▸ **Exercise goal**: Your reply should be the following data, copied exactly.

(Stored data)
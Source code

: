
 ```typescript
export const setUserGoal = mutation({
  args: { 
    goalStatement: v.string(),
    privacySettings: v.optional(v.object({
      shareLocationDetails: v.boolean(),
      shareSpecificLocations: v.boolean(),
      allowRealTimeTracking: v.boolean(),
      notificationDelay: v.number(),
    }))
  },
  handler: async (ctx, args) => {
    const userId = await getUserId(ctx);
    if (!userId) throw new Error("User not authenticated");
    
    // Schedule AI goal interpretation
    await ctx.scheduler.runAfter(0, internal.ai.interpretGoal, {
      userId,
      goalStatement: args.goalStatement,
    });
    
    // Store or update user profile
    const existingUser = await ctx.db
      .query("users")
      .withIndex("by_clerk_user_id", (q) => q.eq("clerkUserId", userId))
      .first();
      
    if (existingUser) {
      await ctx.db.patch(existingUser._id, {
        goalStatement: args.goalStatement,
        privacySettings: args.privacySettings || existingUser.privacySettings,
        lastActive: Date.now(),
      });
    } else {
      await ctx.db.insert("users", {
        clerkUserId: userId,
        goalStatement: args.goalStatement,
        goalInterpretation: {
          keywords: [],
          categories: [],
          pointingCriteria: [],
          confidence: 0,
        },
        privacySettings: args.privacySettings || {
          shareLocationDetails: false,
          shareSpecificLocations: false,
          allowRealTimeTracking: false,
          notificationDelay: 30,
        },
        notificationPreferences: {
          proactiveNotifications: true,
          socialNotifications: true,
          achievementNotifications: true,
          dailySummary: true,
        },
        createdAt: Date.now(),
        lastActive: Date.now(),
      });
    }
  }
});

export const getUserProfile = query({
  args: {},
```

▸ **Result of the exercise**:
Source code

:
 ```typescript
export const setUserGoal = mutation({
  args: { 
    goalStatement: v.string(),
    privacySettings: v.optional(v.object({
      shareLocationDetails: v.boolean(),
      shareSpecificLocations: v.boolean(),
      allowRealTimeTracking: v.boolean(),
      notificationDelay: v.number(),
    }))
  },
  handler: async (ctx, args) => {
    const userId = await getUserId(ctx);
    if (!userId) throw new Error("User not authenticated");
    
    // Schedule AI goal interpretation
    await ctx.scheduler.runAfter(0, internal.ai.interpretGoal, {
      userId,
      goalStatement: args.goalStatement,
    });
    
    // Store or update user profile
    const existingUser = await ctx.db
      .query("users")
      .withIndex("by_clerk_user_id", (q) => q.eq("clerkUserId", userId))
      .first();
      
    if (existingUser) {
      await ctx.db.patch(existingUser._id, {
        goalStatement: args.goalStatement,
        privacySettings: args.privacySettings || existingUser.privacySettings,
        lastActive: Date.now(),
      });
    } else {
      await ctx.db.insert("users", {
        clerkUserId: userId,
        goalStatement: args.goalStatement,
        goalInterpretation: {
          keywords: [],
          categories: [],
          pointingCriteria: [],
          confidence: 0,
        },
        privacySettings: args.privacySettings || {
          shareLocationDetails: false,
          shareSpecificLocations: false,
          allowRealTimeTracking: false,
          notificationDelay: 30,
        },
        notificationPreferences: {
          proactiveNotifications: true,
          socialNotifications: true,
          achievementNotifications: true,
          dailySummary: true,
        },
        createdAt: Date.now(),
        lastActive: Date.now(),
      });
    }
  }
});

export const getUserProfile = query({
  args: {},
```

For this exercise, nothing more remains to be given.